** Task description **
Which lines of the data contain the string "Toggle"? Copy every one.

** Data for this exercise **
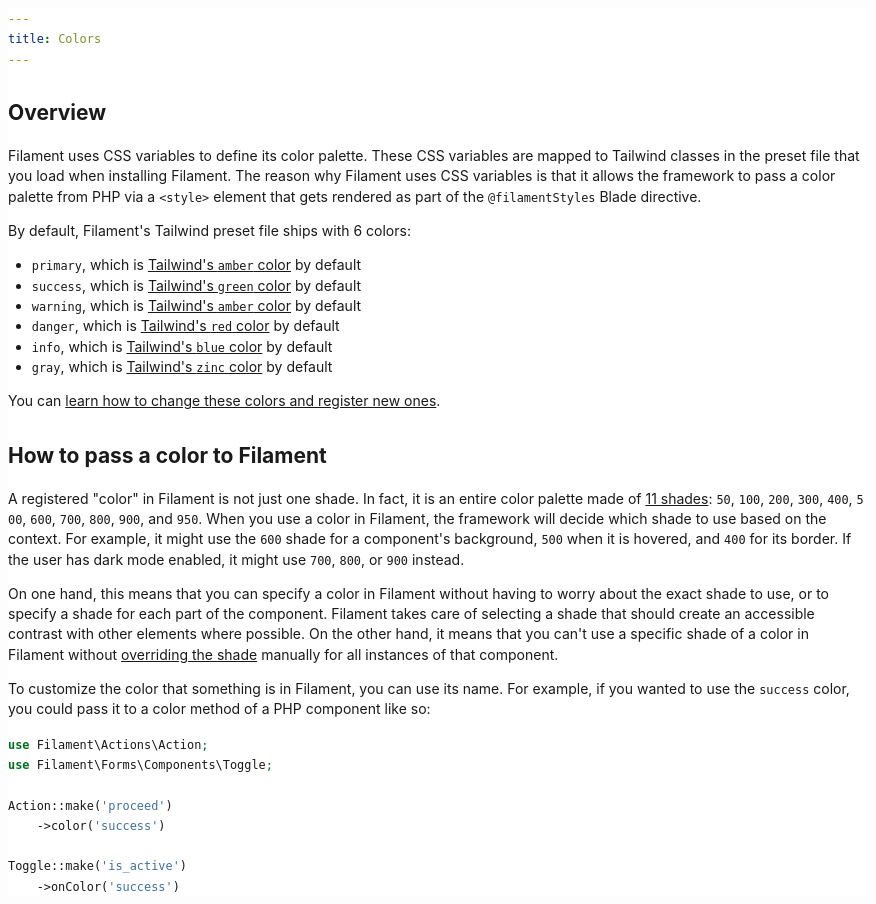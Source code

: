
 ```yaml
---
title: Colors
---
```


## Overview

Filament uses CSS variables to define its color palette. These CSS variables are mapped to Tailwind classes in the preset file that you load when installing Filament. The reason why Filament uses CSS variables is that it allows the framework to pass a color palette from PHP via a `<style>` element that gets rendered as part of the `@filamentStyles` Blade directive.

By default, Filament's Tailwind preset file ships with 6 colors:

- `primary`, which is [Tailwind's `amber` color](https://tailwindcss.com/docs/customizing-colors) by default
- `success`, which is [Tailwind's `green` color](https://tailwindcss.com/docs/customizing-colors) by default
- `warning`, which is [Tailwind's `amber` color](https://tailwindcss.com/docs/customizing-colors) by default
- `danger`, which is [Tailwind's `red` color](https://tailwindcss.com/docs/customizing-colors) by default
- `info`, which is [Tailwind's `blue` color](https://tailwindcss.com/docs/customizing-colors) by default
- `gray`, which is [Tailwind's `zinc` color](https://tailwindcss.com/docs/customizing-colors) by default

You can [learn how to change these colors and register new ones](#customizing-the-default-colors).

## How to pass a color to Filament

A registered "color" in Filament is not just one shade. In fact, it is an entire color palette made of [11 shades](https://tailwindcss.com/docs/customizing-colors): `50`, `100`, `200`, `300`, `400`, `500`, `600`, `700`, `800`, `900`, and `950`. When you use a color in Filament, the framework will decide which shade to use based on the context. For example, it might use the `600` shade for a component's background, `500` when it is hovered, and `400` for its border. If the user has dark mode enabled, it might use `700`, `800`, or `900` instead.

On one hand, this means that you can specify a color in Filament without having to worry about the exact shade to use, or to specify a shade for each part of the component. Filament takes care of selecting a shade that should create an accessible contrast with other elements where possible. On the other hand, it means that you can't use a specific shade of a color in Filament without [overriding the shade](#overriding-a-component-shade) manually for all instances of that component.

To customize the color that something is in Filament, you can use its name. For example, if you wanted to use the `success` color, you could pass it to a color method of a PHP component like so:

```php
use Filament\Actions\Action;
use Filament\Forms\Components\Toggle;

Action::make('proceed')
    ->color('success')
    
Toggle::make('is_active')
    ->onColor('success')
```
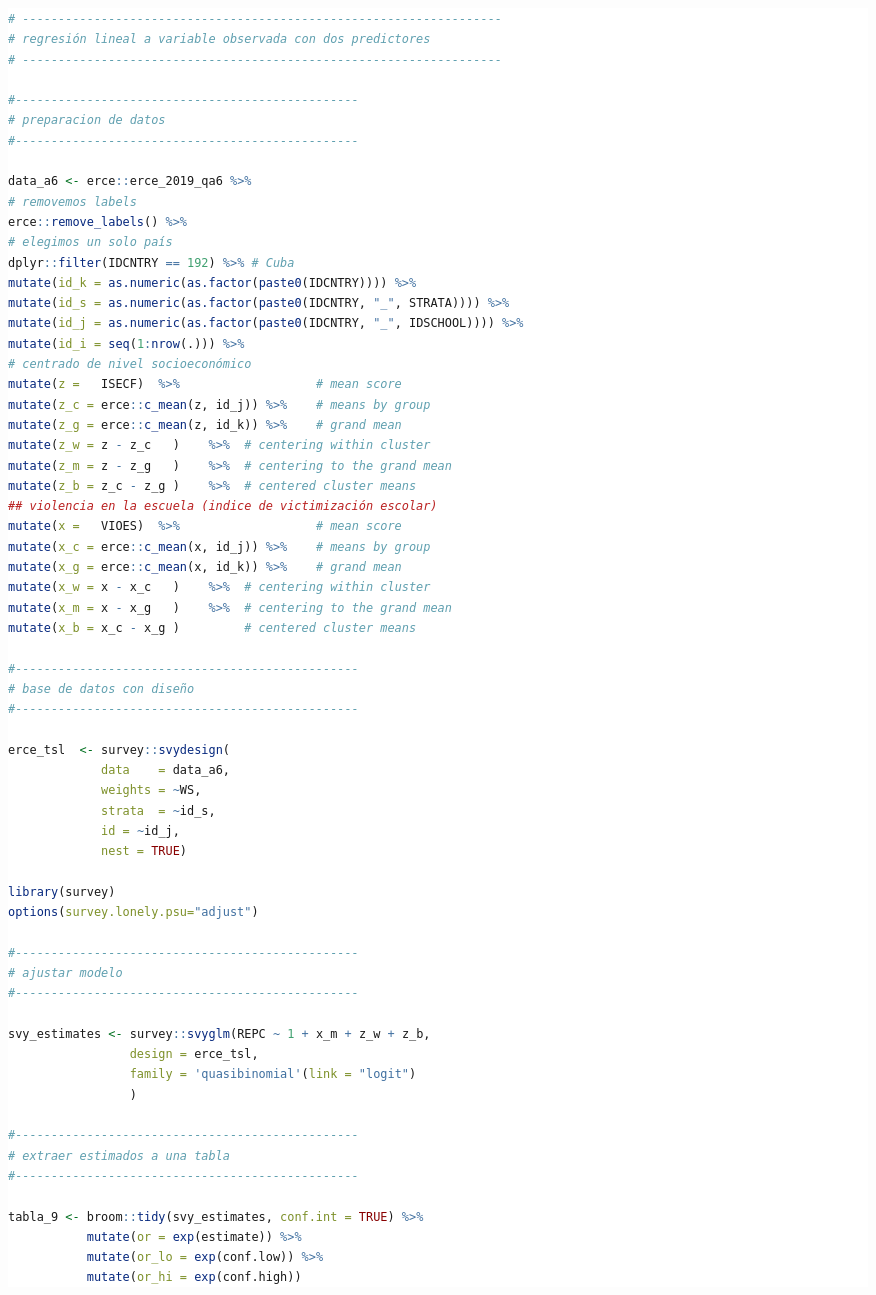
 ``` r
# -------------------------------------------------------------------
# regresión lineal a variable observada con dos predictores
# -------------------------------------------------------------------

#------------------------------------------------
# preparacion de datos
#------------------------------------------------
           
data_a6 <- erce::erce_2019_qa6 %>%
# removemos labels
erce::remove_labels() %>%
# elegimos un solo país
dplyr::filter(IDCNTRY == 192) %>% # Cuba
mutate(id_k = as.numeric(as.factor(paste0(IDCNTRY)))) %>%
mutate(id_s = as.numeric(as.factor(paste0(IDCNTRY, "_", STRATA)))) %>%
mutate(id_j = as.numeric(as.factor(paste0(IDCNTRY, "_", IDSCHOOL)))) %>%
mutate(id_i = seq(1:nrow(.))) %>%
# centrado de nivel socioeconómico
mutate(z =   ISECF)  %>%                   # mean score
mutate(z_c = erce::c_mean(z, id_j)) %>%    # means by group
mutate(z_g = erce::c_mean(z, id_k)) %>%    # grand mean    
mutate(z_w = z - z_c   )    %>%  # centering within cluster
mutate(z_m = z - z_g   )    %>%  # centering to the grand mean
mutate(z_b = z_c - z_g )    %>%  # centered cluster means
## violencia en la escuela (indice de victimización escolar)
mutate(x =   VIOES)  %>%                   # mean score
mutate(x_c = erce::c_mean(x, id_j)) %>%    # means by group
mutate(x_g = erce::c_mean(x, id_k)) %>%    # grand mean    
mutate(x_w = x - x_c   )    %>%  # centering within cluster
mutate(x_m = x - x_g   )    %>%  # centering to the grand mean
mutate(x_b = x_c - x_g )         # centered cluster means

#------------------------------------------------
# base de datos con diseño
#------------------------------------------------

erce_tsl  <- survey::svydesign(
             data    = data_a6, 
             weights = ~WS,
             strata  = ~id_s,
             id = ~id_j,
             nest = TRUE)

library(survey)
options(survey.lonely.psu="adjust")

#------------------------------------------------
# ajustar modelo
#------------------------------------------------

svy_estimates <- survey::svyglm(REPC ~ 1 + x_m + z_w + z_b,
                 design = erce_tsl,
                 family = 'quasibinomial'(link = "logit")
                 )

#------------------------------------------------
# extraer estimados a una tabla
#------------------------------------------------

tabla_9 <- broom::tidy(svy_estimates, conf.int = TRUE) %>%
           mutate(or = exp(estimate)) %>%
           mutate(or_lo = exp(conf.low)) %>%
           mutate(or_hi = exp(conf.high))
```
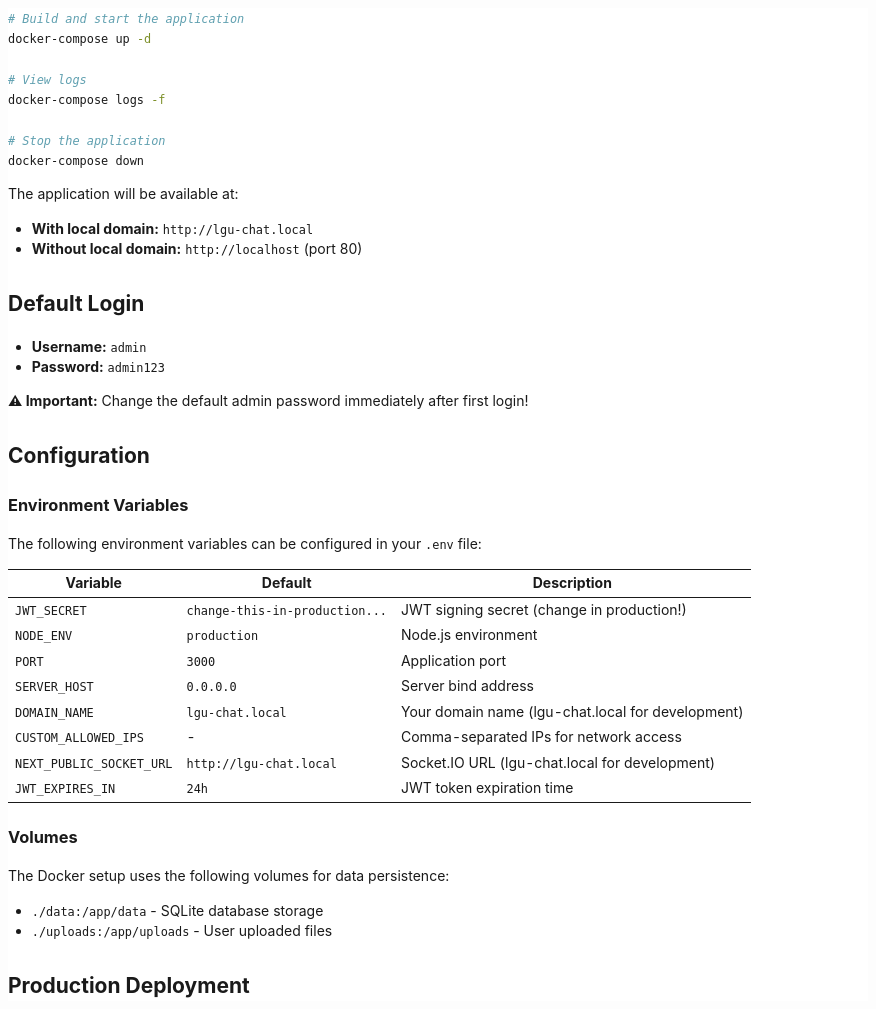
 ```bash
# Build and start the application
docker-compose up -d

# View logs
docker-compose logs -f

# Stop the application
docker-compose down
```

The application will be available at:
- **With local domain:** `http://lgu-chat.local`
- **Without local domain:** `http://localhost` (port 80)

## Default Login

- **Username:** `admin`
- **Password:** `admin123`

**⚠️ Important:** Change the default admin password immediately after first login!

## Configuration

### Environment Variables

The following environment variables can be configured in your `.env` file:

| Variable | Default | Description |
|----------|---------|-------------|
| `JWT_SECRET` | `change-this-in-production...` | JWT signing secret (change in production!) |
| `NODE_ENV` | `production` | Node.js environment |
| `PORT` | `3000` | Application port |
| `SERVER_HOST` | `0.0.0.0` | Server bind address |
| `DOMAIN_NAME` | `lgu-chat.local` | Your domain name (lgu-chat.local for development) |
| `CUSTOM_ALLOWED_IPS` | - | Comma-separated IPs for network access |
| `NEXT_PUBLIC_SOCKET_URL` | `http://lgu-chat.local` | Socket.IO URL (lgu-chat.local for development) |
| `JWT_EXPIRES_IN` | `24h` | JWT token expiration time |

### Volumes

The Docker setup uses the following volumes for data persistence:

- `./data:/app/data` - SQLite database storage
- `./uploads:/app/uploads` - User uploaded files

## Production Deployment
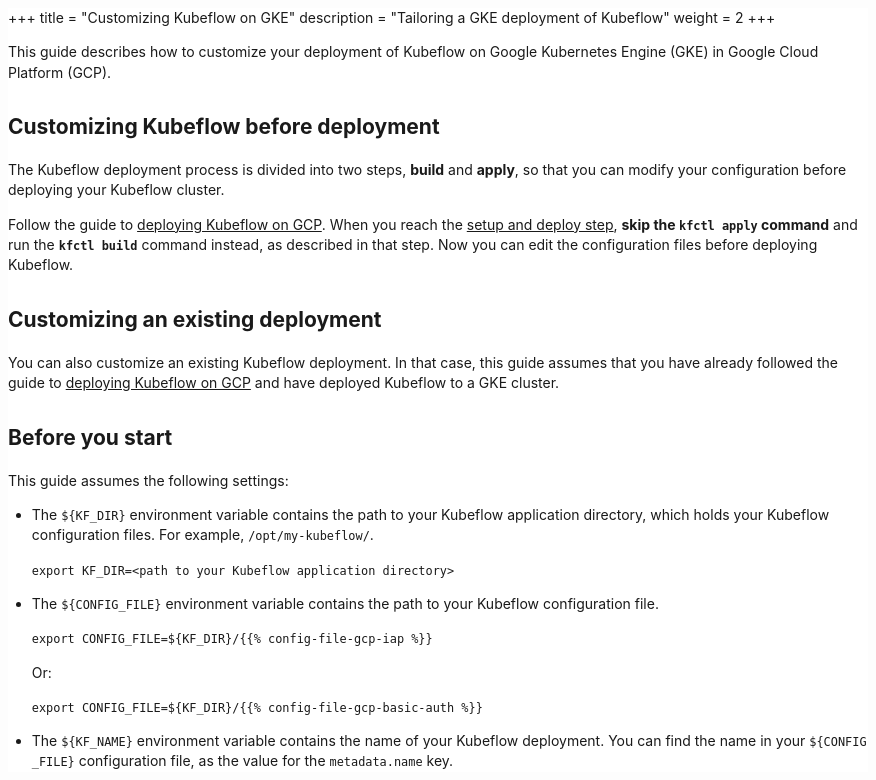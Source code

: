 +++
title = "Customizing Kubeflow on GKE"
description = "Tailoring a GKE deployment of Kubeflow"
weight = 2
+++

This guide describes how to customize your deployment of Kubeflow on Google 
Kubernetes Engine (GKE) in Google Cloud Platform (GCP).

## Customizing Kubeflow before deployment

The Kubeflow deployment process is divided into two steps, **build** and 
**apply**, so that you can modify your configuration before deploying your 
Kubeflow cluster.

Follow the guide to [deploying Kubeflow on GCP](/docs/gke/deploy/deploy-cli/).
When you reach the 
[setup and deploy step](/docs/gke/deploy/deploy-cli/#set-up-and-deploy),
**skip the `kfctl apply` command** and run the **`kfctl build`** command 
instead, as  described in that step. Now you can edit the configuration files 
before deploying Kubeflow.

## Customizing an existing deployment

You can also customize an existing Kubeflow deployment. In that case, this 
guide assumes that you have already followed the guide to 
[deploying Kubeflow on GCP](/docs/gke/deploy/deploy-cli/) and have deployed
Kubeflow to a GKE cluster.

## Before you start

This guide assumes the following settings: 

* The `${KF_DIR}` environment variable contains the path to
  your Kubeflow application directory, which holds your Kubeflow configuration 
  files. For example, `/opt/my-kubeflow/`.

  ```
  export KF_DIR=<path to your Kubeflow application directory>
  ``` 

* The `${CONFIG_FILE}` environment variable contains the path to your 
  Kubeflow configuration file.

  ```
  export CONFIG_FILE=${KF_DIR}/{{% config-file-gcp-iap %}}
  ```

    Or:

  ```
  export CONFIG_FILE=${KF_DIR}/{{% config-file-gcp-basic-auth %}}
  ```

* The `${KF_NAME}` environment variable contains the name of your Kubeflow 
  deployment. You can find the name in your
  `${CONFIG_FILE}` configuration file, as the value for the `metadata.name` key.
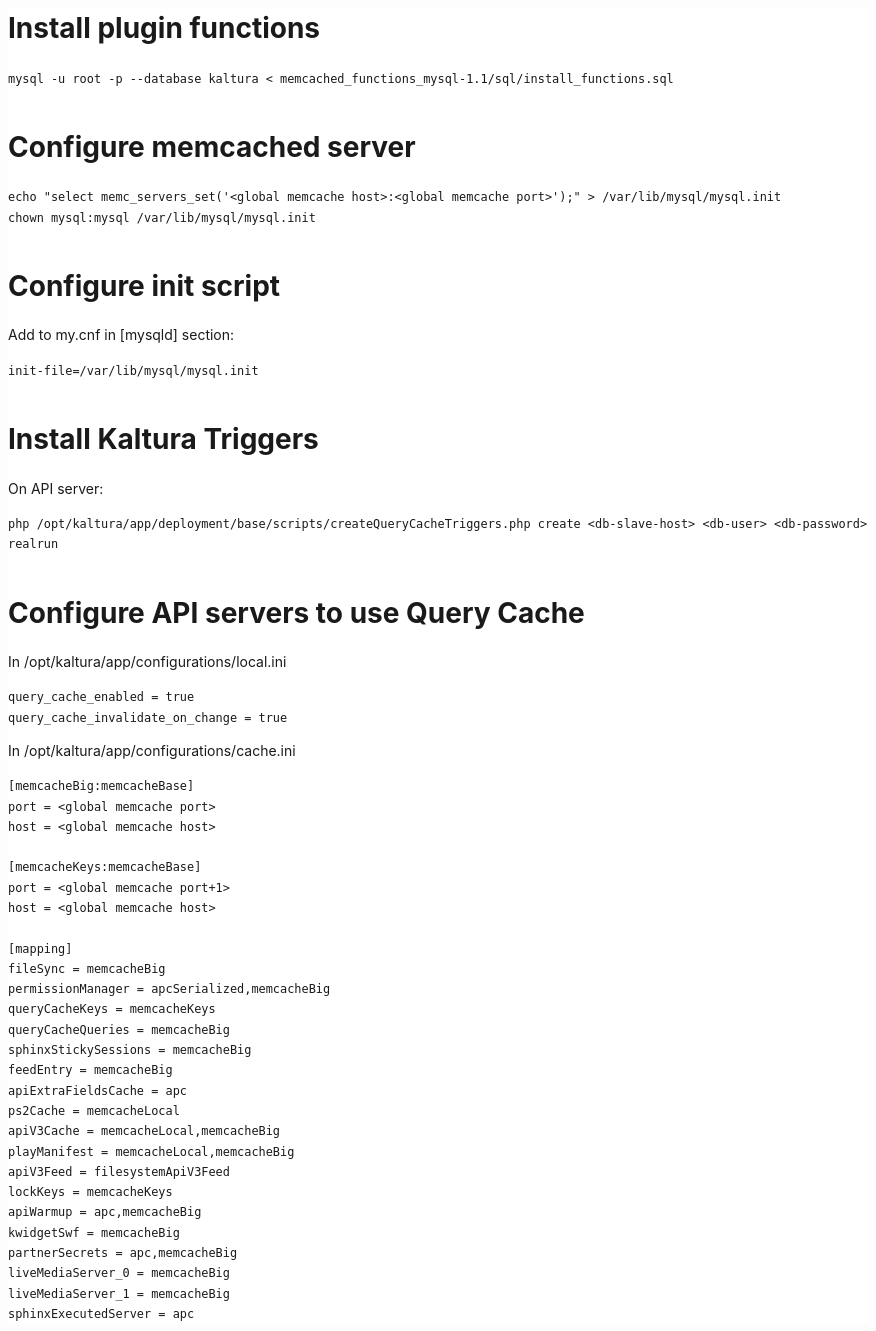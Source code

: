 Install plugin functions
=======
```
mysql -u root -p --database kaltura < memcached_functions_mysql-1.1/sql/install_functions.sql 
```

Configure memcached server
=======
```
echo "select memc_servers_set('<global memcache host>:<global memcache port>');" > /var/lib/mysql/mysql.init
chown mysql:mysql /var/lib/mysql/mysql.init
```

Configure init script
=======
Add to my.cnf in [mysqld] section:
```
init-file=/var/lib/mysql/mysql.init
```

Install Kaltura Triggers
=======
On API server:
```
php /opt/kaltura/app/deployment/base/scripts/createQueryCacheTriggers.php create <db-slave-host> <db-user> <db-password> realrun
```

Configure API servers to use Query Cache
=======
In /opt/kaltura/app/configurations/local.ini
```
query_cache_enabled = true
query_cache_invalidate_on_change = true
```

In /opt/kaltura/app/configurations/cache.ini
```
[memcacheBig:memcacheBase]
port = <global memcache port>
host = <global memcache host>

[memcacheKeys:memcacheBase]
port = <global memcache port+1>
host = <global memcache host>

[mapping]
fileSync = memcacheBig
permissionManager = apcSerialized,memcacheBig
queryCacheKeys = memcacheKeys
queryCacheQueries = memcacheBig
sphinxStickySessions = memcacheBig
feedEntry = memcacheBig
apiExtraFieldsCache = apc
ps2Cache = memcacheLocal
apiV3Cache = memcacheLocal,memcacheBig
playManifest = memcacheLocal,memcacheBig
apiV3Feed = filesystemApiV3Feed
lockKeys = memcacheKeys
apiWarmup = apc,memcacheBig
kwidgetSwf = memcacheBig
partnerSecrets = apc,memcacheBig
liveMediaServer_0 = memcacheBig
liveMediaServer_1 = memcacheBig
sphinxExecutedServer = apc
```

** Solution below **
use Filament\Forms\Components\Toggle;
Toggle::make('is_active')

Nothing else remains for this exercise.